Cornbread, blue skillet

This recipe adapted from the 1993 Southwestern Indian Recipe Book: Apache, Papago, Pima, Pueblo, and Navajo by Zora Getmansky Hesse (The Filter Press, Palmer Lake, Colorado), and is from a modern Pueblo recipe.

Preheat oven to 350°F.

I use an iron skillet to cook this cornbread; you could also use a greased 8″ square pan. Lower the temperature 25° if it is of glass rather than metal.

Take up to three slices of bacon and chop coarsely. Render slowly in an iron skillet, stirring frequently. When most of the fat is cooked out, remove the crispy meaty bits from the pan, leaving the fat. If you want to skip the bacon, just melt butter in the skillet in the oven. Tip and rotate the pan so the fat coats the pan on the bottom and the sides as high as the batter will flow.

Slide skillet into the oven to get hot. The oven does not have to have reached the cooking temperature, and the skillet and the oven can heat together.

Meanwhile, mix together in a large mixing bowl:

  • 1 ½ cups blue cornmeal
  • 2 teaspoons baking powder
  • 2–3 tablespoons sugar

In a separate smaller bowl, mix:

  • ¾ cup milk
  • 1 egg
  • 2–3 tablespoons bacon fat from the skillet (add melted butter or vegetable oil, if you don’t want to use the bacon fat)
  • ½–1 4-oz. can of green chilis, chopped

Stir the liquid ingredients into the dry ingredients and mix well in just a few strokes. Pour the batter into the hot skillet (or greased baking pan). Return filled skillet to oven.

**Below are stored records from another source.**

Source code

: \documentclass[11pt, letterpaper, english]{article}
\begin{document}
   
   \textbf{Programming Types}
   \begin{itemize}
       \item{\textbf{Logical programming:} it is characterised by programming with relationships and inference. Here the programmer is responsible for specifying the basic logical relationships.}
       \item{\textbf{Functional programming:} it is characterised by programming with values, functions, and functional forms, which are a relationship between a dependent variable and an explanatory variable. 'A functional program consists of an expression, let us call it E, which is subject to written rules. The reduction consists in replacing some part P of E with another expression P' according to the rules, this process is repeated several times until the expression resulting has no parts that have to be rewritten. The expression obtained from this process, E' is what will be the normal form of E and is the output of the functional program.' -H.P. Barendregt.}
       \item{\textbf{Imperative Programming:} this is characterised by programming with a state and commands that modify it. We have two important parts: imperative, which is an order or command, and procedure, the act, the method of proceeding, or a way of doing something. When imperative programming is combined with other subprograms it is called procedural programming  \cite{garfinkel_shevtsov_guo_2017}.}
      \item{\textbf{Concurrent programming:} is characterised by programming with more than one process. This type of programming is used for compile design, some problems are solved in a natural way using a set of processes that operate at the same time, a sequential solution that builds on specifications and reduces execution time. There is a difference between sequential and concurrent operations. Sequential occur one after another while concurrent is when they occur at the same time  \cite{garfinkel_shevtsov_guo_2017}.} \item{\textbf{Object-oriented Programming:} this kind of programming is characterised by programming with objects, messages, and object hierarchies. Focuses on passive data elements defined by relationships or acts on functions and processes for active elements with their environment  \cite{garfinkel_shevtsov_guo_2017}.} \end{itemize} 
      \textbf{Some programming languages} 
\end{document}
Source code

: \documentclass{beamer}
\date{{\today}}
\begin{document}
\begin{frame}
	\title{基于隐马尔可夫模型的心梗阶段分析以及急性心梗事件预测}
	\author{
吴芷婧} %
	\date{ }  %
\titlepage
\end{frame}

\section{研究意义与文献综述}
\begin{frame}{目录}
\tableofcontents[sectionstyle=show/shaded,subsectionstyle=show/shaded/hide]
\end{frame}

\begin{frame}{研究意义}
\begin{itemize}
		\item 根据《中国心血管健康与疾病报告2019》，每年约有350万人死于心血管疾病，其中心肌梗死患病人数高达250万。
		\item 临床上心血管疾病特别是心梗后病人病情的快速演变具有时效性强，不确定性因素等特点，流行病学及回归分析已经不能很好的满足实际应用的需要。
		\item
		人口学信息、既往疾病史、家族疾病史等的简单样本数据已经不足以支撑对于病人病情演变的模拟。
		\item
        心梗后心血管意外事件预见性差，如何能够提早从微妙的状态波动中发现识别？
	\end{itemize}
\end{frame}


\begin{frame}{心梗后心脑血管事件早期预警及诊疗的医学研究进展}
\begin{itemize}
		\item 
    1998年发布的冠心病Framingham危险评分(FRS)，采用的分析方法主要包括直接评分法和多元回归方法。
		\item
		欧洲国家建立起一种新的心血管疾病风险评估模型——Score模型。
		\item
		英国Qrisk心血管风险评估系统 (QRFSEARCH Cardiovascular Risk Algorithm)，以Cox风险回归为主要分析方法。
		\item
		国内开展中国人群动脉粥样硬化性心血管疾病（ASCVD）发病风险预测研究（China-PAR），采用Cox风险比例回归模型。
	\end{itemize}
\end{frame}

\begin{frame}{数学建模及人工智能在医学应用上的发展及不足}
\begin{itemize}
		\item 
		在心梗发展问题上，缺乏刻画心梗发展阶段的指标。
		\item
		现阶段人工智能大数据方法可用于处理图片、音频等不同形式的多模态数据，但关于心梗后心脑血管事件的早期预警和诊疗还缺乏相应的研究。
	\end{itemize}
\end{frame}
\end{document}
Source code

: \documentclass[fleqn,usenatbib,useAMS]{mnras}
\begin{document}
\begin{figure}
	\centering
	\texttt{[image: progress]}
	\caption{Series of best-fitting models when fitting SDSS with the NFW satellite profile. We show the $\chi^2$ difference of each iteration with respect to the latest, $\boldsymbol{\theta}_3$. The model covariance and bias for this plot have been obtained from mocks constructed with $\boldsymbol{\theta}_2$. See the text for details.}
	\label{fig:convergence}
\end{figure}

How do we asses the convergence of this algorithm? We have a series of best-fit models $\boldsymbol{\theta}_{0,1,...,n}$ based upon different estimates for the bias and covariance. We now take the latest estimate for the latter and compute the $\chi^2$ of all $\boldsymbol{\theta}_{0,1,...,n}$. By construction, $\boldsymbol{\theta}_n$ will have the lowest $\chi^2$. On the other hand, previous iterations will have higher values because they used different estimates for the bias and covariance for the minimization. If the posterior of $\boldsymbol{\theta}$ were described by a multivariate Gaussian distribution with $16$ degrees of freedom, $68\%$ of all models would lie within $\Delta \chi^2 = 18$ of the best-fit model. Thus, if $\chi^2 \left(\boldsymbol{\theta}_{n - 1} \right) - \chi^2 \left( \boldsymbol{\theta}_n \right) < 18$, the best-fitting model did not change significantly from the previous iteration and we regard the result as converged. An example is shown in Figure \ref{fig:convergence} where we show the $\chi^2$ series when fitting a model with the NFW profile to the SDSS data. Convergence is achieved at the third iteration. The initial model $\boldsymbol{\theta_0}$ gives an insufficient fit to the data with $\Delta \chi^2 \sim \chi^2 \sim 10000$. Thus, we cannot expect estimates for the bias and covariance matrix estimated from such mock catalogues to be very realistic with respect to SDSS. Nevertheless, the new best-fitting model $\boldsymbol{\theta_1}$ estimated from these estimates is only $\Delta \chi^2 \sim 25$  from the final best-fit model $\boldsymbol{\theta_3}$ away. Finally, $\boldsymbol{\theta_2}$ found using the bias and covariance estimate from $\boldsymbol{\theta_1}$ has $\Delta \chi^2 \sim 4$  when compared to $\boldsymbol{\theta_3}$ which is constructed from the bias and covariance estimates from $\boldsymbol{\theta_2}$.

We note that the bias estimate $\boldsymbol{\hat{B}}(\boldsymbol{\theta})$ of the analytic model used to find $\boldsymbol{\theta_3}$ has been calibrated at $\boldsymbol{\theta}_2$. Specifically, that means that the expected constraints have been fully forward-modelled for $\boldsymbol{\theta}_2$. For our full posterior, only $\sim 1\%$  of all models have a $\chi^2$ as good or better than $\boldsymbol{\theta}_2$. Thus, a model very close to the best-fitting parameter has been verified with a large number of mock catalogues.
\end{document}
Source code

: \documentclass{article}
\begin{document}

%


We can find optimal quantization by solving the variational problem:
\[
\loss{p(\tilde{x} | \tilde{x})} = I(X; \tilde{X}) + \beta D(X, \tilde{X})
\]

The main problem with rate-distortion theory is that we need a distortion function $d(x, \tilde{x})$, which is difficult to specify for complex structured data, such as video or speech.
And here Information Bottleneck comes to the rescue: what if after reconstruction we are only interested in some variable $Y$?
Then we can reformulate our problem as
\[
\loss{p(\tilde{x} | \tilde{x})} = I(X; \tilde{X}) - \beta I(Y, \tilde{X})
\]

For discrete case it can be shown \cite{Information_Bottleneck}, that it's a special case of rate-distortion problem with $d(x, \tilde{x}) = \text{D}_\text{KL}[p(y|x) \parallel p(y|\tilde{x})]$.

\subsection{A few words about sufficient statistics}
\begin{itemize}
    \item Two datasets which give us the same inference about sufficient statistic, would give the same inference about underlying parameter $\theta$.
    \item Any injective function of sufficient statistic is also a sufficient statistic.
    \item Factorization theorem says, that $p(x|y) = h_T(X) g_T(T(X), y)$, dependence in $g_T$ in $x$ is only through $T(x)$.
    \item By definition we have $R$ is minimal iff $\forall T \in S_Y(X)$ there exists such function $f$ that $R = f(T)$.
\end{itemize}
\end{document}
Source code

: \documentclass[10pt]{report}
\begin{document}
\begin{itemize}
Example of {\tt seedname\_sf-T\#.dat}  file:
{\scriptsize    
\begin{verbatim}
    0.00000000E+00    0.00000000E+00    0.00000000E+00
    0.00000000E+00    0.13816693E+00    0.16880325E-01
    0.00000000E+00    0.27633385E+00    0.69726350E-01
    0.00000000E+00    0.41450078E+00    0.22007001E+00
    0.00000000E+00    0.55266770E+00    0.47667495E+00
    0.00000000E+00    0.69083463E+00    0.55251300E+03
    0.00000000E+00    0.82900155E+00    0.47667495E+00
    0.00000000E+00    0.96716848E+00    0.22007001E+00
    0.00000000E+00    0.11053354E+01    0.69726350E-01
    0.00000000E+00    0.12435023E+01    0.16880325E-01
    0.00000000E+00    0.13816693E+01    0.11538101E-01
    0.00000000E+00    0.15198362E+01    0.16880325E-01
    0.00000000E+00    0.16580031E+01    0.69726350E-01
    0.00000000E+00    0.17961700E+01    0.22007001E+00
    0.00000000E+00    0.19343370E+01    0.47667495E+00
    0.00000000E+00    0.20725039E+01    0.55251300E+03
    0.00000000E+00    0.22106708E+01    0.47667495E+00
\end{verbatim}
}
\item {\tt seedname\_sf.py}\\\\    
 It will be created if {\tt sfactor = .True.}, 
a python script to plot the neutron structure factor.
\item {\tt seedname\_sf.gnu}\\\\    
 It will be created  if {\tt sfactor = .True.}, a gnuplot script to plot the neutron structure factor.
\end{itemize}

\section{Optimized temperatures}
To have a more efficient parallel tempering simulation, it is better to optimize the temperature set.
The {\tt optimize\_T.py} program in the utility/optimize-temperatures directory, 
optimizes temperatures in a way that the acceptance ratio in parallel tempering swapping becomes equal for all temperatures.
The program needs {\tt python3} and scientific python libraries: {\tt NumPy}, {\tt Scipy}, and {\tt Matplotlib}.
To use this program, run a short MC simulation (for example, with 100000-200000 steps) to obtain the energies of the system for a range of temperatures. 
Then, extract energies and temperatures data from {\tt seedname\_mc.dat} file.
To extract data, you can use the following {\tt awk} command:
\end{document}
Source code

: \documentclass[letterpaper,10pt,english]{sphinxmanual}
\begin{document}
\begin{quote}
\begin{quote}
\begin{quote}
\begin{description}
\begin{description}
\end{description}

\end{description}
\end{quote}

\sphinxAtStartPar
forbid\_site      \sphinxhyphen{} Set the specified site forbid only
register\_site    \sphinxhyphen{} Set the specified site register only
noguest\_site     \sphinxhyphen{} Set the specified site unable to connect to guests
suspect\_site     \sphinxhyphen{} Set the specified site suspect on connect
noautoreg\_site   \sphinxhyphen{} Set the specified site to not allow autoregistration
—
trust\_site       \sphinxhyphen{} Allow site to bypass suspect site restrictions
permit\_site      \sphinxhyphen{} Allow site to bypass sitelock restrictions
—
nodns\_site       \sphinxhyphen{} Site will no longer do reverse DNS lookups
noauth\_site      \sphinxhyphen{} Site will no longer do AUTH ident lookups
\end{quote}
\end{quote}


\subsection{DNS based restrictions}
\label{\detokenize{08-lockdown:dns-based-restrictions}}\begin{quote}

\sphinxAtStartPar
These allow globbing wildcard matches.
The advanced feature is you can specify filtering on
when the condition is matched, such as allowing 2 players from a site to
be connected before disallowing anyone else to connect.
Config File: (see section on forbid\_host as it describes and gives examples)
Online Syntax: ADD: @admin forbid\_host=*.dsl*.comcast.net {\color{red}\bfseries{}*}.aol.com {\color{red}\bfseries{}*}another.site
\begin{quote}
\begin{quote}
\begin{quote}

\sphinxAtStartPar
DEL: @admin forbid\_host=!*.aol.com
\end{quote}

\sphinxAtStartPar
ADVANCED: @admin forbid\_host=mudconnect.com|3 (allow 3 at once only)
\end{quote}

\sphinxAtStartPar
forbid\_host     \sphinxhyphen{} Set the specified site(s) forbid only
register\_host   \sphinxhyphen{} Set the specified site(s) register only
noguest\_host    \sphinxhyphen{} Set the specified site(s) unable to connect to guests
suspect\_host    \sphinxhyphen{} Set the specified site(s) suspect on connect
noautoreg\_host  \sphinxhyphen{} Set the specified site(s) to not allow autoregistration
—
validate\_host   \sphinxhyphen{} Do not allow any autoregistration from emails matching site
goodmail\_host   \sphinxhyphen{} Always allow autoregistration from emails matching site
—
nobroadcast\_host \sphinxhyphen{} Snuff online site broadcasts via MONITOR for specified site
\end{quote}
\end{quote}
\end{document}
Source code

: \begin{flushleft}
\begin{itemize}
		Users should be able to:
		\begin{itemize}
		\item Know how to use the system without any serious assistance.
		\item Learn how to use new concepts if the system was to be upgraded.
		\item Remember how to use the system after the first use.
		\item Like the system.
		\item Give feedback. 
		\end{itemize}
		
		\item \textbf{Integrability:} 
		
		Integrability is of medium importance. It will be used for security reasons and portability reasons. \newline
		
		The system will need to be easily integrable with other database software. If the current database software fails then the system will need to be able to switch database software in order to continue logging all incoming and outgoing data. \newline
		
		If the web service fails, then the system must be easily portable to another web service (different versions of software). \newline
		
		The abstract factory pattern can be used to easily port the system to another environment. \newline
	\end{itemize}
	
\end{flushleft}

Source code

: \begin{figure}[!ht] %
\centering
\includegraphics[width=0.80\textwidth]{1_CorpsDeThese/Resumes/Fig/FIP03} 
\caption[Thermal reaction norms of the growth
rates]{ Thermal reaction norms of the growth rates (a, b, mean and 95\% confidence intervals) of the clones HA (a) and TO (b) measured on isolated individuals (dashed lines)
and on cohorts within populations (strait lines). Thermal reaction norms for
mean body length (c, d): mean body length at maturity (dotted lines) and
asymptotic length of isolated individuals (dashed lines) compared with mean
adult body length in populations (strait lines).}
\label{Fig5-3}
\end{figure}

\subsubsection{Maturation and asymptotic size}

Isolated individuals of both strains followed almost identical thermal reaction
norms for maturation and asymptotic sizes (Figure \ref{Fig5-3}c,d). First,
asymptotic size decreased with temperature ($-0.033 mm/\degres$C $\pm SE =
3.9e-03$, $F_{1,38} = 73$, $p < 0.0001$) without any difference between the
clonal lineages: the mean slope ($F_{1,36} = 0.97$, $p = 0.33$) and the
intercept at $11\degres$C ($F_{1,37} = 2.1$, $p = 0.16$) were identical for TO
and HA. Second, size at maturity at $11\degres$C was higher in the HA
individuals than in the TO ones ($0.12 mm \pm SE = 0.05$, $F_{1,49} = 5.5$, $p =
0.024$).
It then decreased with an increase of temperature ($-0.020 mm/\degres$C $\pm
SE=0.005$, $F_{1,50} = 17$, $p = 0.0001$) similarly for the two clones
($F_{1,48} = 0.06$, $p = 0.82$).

Bake for about 25–30 minutes, or until a wooden toothpick comes out clean. Let cool for a few minutes, then serve.

Optional: cook some chopped onion with the bacon (or separately) until soft, and add to the wet ingredients.

Optional: substitute yellow cornmeal. It won’t have the nutty flavor of the blue cornmeal, but still will be tasty.

Optional : lightly coat ½ cup raisins with wheat flour, and gently stir into batter.

Optional : add some chopped fresh jalapeños or poblanos, or the chilis of your choice to the rendering bacon instead of the canned chilis. Consider the chilis optional but extremely tasty, and preferred in Puebloan recipes!